The Fischer-Tropsch Process
Refining is nothing more than the extraction of usable and convenient energy from its energy-bearing matrix. Historically, the energy-bearing matrix of choice has been crude oil. However, since the exclusive purpose of “refining” within this context is to extract such energy in a more usable form for a range of specific applications, we can look upon FT as a form of refining. However, a major distinction between conventional refining and FT conversion is that while in conventional refining the usable energy fractions are extracted from the energy-bearing matrix, in FT conversion the usable energy fractions are constituted at the molecular level from syngas, thus presenting a more concentrated and pure fuel.
As noted above, for standard defined volumes of crude and natural gas, crude oil is just over 6X as dense in energy content as natural gas. Despite this disparity of energy content, in several world societies natural gas has been the object of uninterrupted FT refining since approximately the year 1930. FT energy conversion, or refining, is similar to traditional catalytic cracking of crude oil only in its reliance on catalysts to facilitate molecular re-forming at various points in the conversion process.

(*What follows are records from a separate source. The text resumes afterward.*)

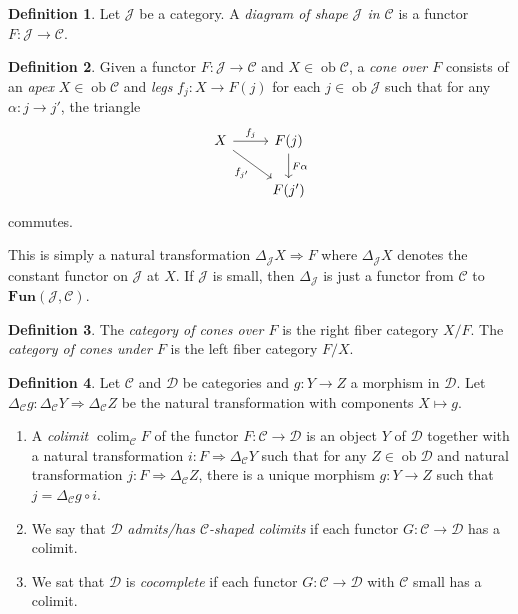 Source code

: \documentclass[10pt,letterpaper,cm]{nupset}
\theoremstyle{definition}
\newtheorem{definition}{Definition}[section]
\theoremstyle{theorem}
\theoremstyle{remark}
\newcommand{\1}{\mathbf{1}}
\renewcommand{\c}{\mathscr{C}}
\renewcommand{\d}{\mathscr{D}}
\renewcommand{\j}{\mathscr{J}}
\newcommand{\0}{\vec 0}
\DeclareMathOperator{\ob}{ob}
\DeclareMathOperator{\colim}{colim}
\begin{document}
\medskip

\begin{definition}
Let $\j$ be a category. A \textit{diagram of shape $\j$ in $\c$} is a functor $F: \j \to \c$.
\end{definition}

\begin{definition}
Given a functor $F: \j \to \c$ and $X \in \ob \c$, a \textit{cone over $F$} consists of an \textit{apex} $X\in \ob \c$ and \textit{legs} $f_j : X \to F(j)$ for each $j \in \ob \j$ such that for any $\alpha : j \to j'$, the triangle
\[ \begin{tikzcd}
X \arrow[r, "f_j"] \arrow[swap, dr,  " f_{j'} "] & F(j) \arrow[d, "F\alpha"] \\
 & F(j')
\end{tikzcd}
\]
commutes.
\end{definition}

 This is simply a natural transformation $\Delta_{\j} X \Rightarrow F$ where $\Delta_{\j} X$ denotes the constant functor on $\j$ at $X$. If $\j$ is small, then $\Delta_{\j}$ is just a functor from $\c$ to $\mathbf{Fun}(\j, \c)$.

\begin{definition}
The \textit{category of cones over $F$} is the right fiber category $X/F$. The \textit{category of cones under $F$} is the left fiber category  $F/X$.
\end{definition}

\begin{definition}
Let $\c$ and $\d$ be categories and $g: Y \to Z$ a morphism in $\d$. Let $\Delta_{\c} g : \Delta_{\c} Y \Rightarrow \Delta_{\c} Z$ be the natural transformation with components $X \mapsto g$. 
\begin{enumerate}
\item A \textit{colimit  $\colim_{\c}{F}$} of the functor $F: \c \to \d$ is an object $Y$ of $\d$ together with a natural transformation $i : F \Rightarrow \Delta_{\c} Y$ such that for any $Z \in \ob \d$ and natural transformation $j: F \Rightarrow \Delta_{\c} Z$, there is a unique morphism $g: Y \to Z$ such that $j = \Delta_{\c}g \circ i$.
\item  We say that $\d$ \textit{admits/has  $\c$-shaped colimits} if each functor $G: \c \to \d$ has a colimit.
\item We sat that $\d$ is \textit{cocomplete} if each functor $G : \c \to \d$ with $\c$ small has a colimit.
\end{enumerate}
\end{definition}
\end{document}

The overall FT process consists of two steps: the first is known as Steam Methane Reformation or SMR. In the SMR process, which necessarily precedes the FT process, a molecule of CH4 is introduced to the SMR catalyzing environment (the “SMR Environment”).

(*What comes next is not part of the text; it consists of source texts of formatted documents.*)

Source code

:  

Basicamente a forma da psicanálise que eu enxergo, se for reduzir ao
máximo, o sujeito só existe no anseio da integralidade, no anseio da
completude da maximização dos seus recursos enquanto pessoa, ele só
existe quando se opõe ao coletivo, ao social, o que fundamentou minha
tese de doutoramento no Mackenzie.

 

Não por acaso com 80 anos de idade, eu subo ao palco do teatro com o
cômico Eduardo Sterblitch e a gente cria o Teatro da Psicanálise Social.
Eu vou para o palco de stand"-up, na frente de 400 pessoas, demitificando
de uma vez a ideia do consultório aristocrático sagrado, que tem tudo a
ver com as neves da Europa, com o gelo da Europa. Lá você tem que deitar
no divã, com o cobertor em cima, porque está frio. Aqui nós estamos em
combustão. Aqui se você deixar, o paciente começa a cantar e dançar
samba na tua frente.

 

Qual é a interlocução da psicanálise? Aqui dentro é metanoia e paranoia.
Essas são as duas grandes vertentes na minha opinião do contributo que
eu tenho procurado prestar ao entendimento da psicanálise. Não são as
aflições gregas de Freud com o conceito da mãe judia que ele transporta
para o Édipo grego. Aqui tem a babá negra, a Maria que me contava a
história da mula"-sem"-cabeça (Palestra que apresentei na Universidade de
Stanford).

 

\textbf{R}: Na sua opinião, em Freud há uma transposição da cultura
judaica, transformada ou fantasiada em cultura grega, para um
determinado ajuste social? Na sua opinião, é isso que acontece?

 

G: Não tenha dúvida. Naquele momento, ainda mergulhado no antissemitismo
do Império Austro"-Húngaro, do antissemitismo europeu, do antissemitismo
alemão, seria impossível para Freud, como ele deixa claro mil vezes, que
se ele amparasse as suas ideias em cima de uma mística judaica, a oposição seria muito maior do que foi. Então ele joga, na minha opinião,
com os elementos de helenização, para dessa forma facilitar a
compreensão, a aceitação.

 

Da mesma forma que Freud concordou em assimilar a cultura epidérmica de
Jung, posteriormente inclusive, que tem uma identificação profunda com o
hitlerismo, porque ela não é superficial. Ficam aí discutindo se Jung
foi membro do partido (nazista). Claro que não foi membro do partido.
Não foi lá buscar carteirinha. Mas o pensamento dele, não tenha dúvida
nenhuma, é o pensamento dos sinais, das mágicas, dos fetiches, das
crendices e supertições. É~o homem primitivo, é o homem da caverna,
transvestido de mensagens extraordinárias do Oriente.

Simultaneously a molecule of pure water (H2O) is introduced to the SMR Environment at 800̊ C (1,365̊ F). A nickel (Ni) catalyst facilitates a reaction between the CH4 and H2O to produce a carbon monoxide (CO) and three (3) hydrogen (H2) molecules. From the SMR Environment both the CO and H2 molecules are entrained into the FT catalyzing environment (the “FT Environment”), which is maintained at a precise temperature at or very close to 250̊ C (449̊ F), a controlled pressure and a set flow-rate. In the presence of a specific catalyst, these gases again react, this time forming hydrocarbon chains, CH3-(CH2)n-CH3, (where the chain length is n+2) and (n+2) H2O molecules.
Because FT molecular recombination is a complex chemical reaction whose efficacy with respect to favored hydrocarbon chain lengths and product distribution is dependent upon temperature, pressure, flow-rate, and catalyst composition, the researchers at a leading university have focused intensely upon the optimization of all of these variables. As a result of the ongoing research, the Portable Technology has reached an efficiency of output with respect to favored hydrocarbon molecules that greatly improves on all other embodiments of the FT process. The purpose of this research has been to assure not only that the favored long-chain hydrocarbon molecules are produced to the near-exclusion of non-favored hydrocarbon molecules, but also that collateral products such as H2O, CO, and carbon dioxide (CO2) are minimized.

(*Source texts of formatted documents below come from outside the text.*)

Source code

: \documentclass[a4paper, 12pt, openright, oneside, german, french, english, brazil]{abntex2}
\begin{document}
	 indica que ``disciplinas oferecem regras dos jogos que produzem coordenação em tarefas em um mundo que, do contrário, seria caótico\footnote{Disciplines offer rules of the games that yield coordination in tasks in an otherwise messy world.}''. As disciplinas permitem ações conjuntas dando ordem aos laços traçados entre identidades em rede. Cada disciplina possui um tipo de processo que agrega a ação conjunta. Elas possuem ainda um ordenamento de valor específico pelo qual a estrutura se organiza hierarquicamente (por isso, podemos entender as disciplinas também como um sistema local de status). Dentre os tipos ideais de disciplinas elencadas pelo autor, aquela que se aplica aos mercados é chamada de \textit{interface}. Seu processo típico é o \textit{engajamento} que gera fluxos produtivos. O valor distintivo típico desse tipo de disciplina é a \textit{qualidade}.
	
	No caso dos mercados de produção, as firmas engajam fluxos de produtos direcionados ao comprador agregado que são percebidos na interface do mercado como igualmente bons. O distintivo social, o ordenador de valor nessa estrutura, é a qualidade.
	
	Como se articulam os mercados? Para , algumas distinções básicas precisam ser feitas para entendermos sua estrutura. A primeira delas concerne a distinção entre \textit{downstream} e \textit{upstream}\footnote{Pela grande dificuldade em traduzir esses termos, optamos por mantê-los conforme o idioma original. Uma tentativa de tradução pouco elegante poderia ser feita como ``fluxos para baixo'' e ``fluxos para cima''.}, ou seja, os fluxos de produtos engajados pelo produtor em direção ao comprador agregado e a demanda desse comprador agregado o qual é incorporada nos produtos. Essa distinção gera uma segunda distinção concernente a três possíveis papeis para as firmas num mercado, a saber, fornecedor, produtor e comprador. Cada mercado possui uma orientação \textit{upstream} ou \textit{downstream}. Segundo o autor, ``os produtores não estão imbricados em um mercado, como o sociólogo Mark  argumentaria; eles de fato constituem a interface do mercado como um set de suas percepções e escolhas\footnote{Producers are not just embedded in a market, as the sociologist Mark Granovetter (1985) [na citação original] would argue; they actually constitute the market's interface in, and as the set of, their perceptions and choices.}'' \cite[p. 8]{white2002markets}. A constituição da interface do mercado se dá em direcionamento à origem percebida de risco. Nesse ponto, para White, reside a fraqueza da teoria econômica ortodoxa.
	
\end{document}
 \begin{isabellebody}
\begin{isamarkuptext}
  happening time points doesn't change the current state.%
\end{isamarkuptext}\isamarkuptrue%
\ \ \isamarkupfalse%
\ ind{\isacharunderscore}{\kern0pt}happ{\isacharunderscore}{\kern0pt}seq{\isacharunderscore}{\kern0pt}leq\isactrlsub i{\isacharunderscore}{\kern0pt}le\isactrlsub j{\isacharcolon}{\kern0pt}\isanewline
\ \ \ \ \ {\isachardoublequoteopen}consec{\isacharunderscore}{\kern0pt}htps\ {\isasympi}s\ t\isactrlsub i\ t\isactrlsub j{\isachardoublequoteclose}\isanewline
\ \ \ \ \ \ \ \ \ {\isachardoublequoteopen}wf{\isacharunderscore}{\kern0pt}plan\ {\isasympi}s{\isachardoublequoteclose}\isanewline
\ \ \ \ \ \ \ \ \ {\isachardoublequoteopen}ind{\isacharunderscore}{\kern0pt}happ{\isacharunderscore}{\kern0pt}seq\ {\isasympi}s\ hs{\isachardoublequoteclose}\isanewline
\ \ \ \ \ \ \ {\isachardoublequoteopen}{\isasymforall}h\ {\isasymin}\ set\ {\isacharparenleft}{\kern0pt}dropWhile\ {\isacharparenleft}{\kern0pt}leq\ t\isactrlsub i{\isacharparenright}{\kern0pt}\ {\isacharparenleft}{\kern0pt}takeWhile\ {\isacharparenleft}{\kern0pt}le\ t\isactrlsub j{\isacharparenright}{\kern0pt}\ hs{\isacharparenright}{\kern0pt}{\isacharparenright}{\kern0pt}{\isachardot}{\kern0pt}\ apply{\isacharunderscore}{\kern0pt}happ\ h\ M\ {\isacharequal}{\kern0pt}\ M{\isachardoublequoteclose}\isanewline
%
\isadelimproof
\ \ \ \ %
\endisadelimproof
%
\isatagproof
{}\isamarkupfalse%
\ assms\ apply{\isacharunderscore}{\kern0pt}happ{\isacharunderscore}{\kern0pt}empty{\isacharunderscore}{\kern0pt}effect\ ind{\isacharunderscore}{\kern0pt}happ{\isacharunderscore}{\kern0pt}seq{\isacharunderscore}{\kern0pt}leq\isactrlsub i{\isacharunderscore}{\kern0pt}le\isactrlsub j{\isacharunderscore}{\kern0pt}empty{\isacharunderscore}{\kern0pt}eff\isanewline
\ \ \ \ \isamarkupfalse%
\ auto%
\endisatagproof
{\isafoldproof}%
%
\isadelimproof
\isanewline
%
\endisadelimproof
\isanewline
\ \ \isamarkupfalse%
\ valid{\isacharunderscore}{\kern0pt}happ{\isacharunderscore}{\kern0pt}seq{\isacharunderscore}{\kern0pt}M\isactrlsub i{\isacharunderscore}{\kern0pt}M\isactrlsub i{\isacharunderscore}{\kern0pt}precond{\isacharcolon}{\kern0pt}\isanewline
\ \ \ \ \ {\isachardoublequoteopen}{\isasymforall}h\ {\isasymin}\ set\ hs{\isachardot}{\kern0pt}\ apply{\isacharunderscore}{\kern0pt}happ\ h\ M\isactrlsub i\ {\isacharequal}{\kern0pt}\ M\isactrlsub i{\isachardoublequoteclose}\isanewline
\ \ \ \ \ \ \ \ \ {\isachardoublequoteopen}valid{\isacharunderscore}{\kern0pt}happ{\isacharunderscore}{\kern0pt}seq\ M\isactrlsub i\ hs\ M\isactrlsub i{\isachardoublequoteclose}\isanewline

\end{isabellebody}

Additionally, it is of great importance to concentrate on the absolute minimization of reconstituted CH4, which must be either recirculated through the entire process beginning at the SMR, re-introduced into production formations as a production stimulant, or vented off. None of these options is attractive. By exercising rigorous control of the relevant process conditions, reconstituted CH4 is minimized.